Varie crisi sono in essenza politiche, e pensando al Venezuela, alla Bolivia, o al Nicaragua in Centroamerica, dove governi progressisti a vocazione autoritaria, eredi di rivoluzioni marxiste, non sono stati capaci di interpretare i mutamenti culturali e generazionali, e le conseguenti aspettative di ampliamento democratico. Una spiegazione parallela è da trovarsi nelle apprensioni delle oligarchie, pezzi chiave del latifondo e l’industria estrattiva, che hanno visto minacciare la propria egemonia, mantenuta salda grazie alla riproduzione di modelli coloniali, e hanno foraggiato opposizioni alla nazionalizzazione dello sfruttamento del petrolio in Venezuela e delle risorse naturali in Bolivia.

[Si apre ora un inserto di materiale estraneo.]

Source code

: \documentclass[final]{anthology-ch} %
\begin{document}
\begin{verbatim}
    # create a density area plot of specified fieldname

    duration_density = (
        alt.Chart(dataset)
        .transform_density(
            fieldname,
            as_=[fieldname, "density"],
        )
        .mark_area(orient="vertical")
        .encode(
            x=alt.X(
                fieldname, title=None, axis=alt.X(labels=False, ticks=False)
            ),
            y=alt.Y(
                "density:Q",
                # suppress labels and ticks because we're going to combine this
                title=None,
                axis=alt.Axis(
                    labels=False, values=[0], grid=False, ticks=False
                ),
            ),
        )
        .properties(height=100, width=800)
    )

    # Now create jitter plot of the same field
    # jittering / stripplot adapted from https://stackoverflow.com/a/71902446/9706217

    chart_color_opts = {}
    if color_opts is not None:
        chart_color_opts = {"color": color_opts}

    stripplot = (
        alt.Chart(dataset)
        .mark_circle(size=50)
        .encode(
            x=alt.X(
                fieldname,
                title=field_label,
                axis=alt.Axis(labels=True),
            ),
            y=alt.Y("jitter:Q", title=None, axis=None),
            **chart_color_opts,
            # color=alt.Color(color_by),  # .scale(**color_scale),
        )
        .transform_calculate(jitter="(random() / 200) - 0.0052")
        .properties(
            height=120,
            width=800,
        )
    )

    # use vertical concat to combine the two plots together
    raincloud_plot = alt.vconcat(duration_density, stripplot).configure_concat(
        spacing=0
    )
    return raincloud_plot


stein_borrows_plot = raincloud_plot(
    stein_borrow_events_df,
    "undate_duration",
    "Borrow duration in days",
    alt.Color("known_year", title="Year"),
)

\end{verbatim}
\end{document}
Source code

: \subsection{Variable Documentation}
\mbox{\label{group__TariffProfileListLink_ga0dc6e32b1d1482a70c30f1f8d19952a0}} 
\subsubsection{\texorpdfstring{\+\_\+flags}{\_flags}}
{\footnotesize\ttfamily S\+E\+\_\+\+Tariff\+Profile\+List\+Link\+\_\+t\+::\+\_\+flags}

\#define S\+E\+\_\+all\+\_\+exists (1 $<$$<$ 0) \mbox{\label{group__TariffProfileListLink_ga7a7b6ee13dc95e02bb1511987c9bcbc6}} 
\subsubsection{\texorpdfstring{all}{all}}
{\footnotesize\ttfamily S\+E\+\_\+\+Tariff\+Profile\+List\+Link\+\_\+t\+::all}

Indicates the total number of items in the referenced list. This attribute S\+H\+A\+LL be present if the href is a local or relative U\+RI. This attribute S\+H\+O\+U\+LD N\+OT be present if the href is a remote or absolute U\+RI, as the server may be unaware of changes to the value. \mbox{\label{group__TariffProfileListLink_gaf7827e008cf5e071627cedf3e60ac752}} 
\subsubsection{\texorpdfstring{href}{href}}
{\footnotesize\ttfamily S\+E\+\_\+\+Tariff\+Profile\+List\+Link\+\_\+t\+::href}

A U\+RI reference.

Ciò si trova alla base della svolta a destra dell’Uruguay, a lungo un bastione e un modello della sinistra latinoamericana, e all’estrema destra del Brasile, post Lula da Silva e Rousseff. L’antagonismo di due forze uguali e contrarie ha cronicizzato questa tipologia di crisi. La miccia è stata accesa da interessi esterni, Stati Uniti e paesi e apparati filo-americani della regione.

Altri casi, invece, sono di taglio più nettamente economico. In stati con garanzie democratiche, e governi conservatori, i cileni hanno preso le strade contro la riduzione del potere d’acquisto, gli ecuadoriani contro l’inefficacia degli interventi per la riduzione della povertà e l’esclusione sociale, gli argentini contro l’incapacità di garantire stabilità monetaria e frenare l’inflazione, in Colombia e Perù contro le privatizzazioni e la corruzione che decurta le risorse pubbliche. L’impatto negativo, segnalato dai cittadini, è devastante e radicato nel tempo, ben riassunto nello slogan della piazza cilena “Non sono 30 centesimi, sono 30 anni”. Le sollevazioni sono state innescate da fattori congiunturali, relazionati con la vita quotidiana delle persone, ma anzitutto dall’arroganza e la prepotenza con le quali le richieste sono state dapprincipio dismesse.

L’autentico fil rouge delle proteste sociali in America Latina è l’atteggiamento storico delle classi dirigenti, che ha dato luogo a uno stato di diritto disfunzionale, e in ciò forse sta la direzione del cambio e la sua strategia. Si sono poste al di sopra della legge, ostentando i propri privilegi, e calpestando la sovranità popolare. Con guadagni smisurati, molte hanno svenduto alle multinazionali e lasciato che il narcotraffico si impadronisse di gangli vitali. In nessun paese, si darà una trasformazione completa e definitiva, se questo nodo non verrà sciolto.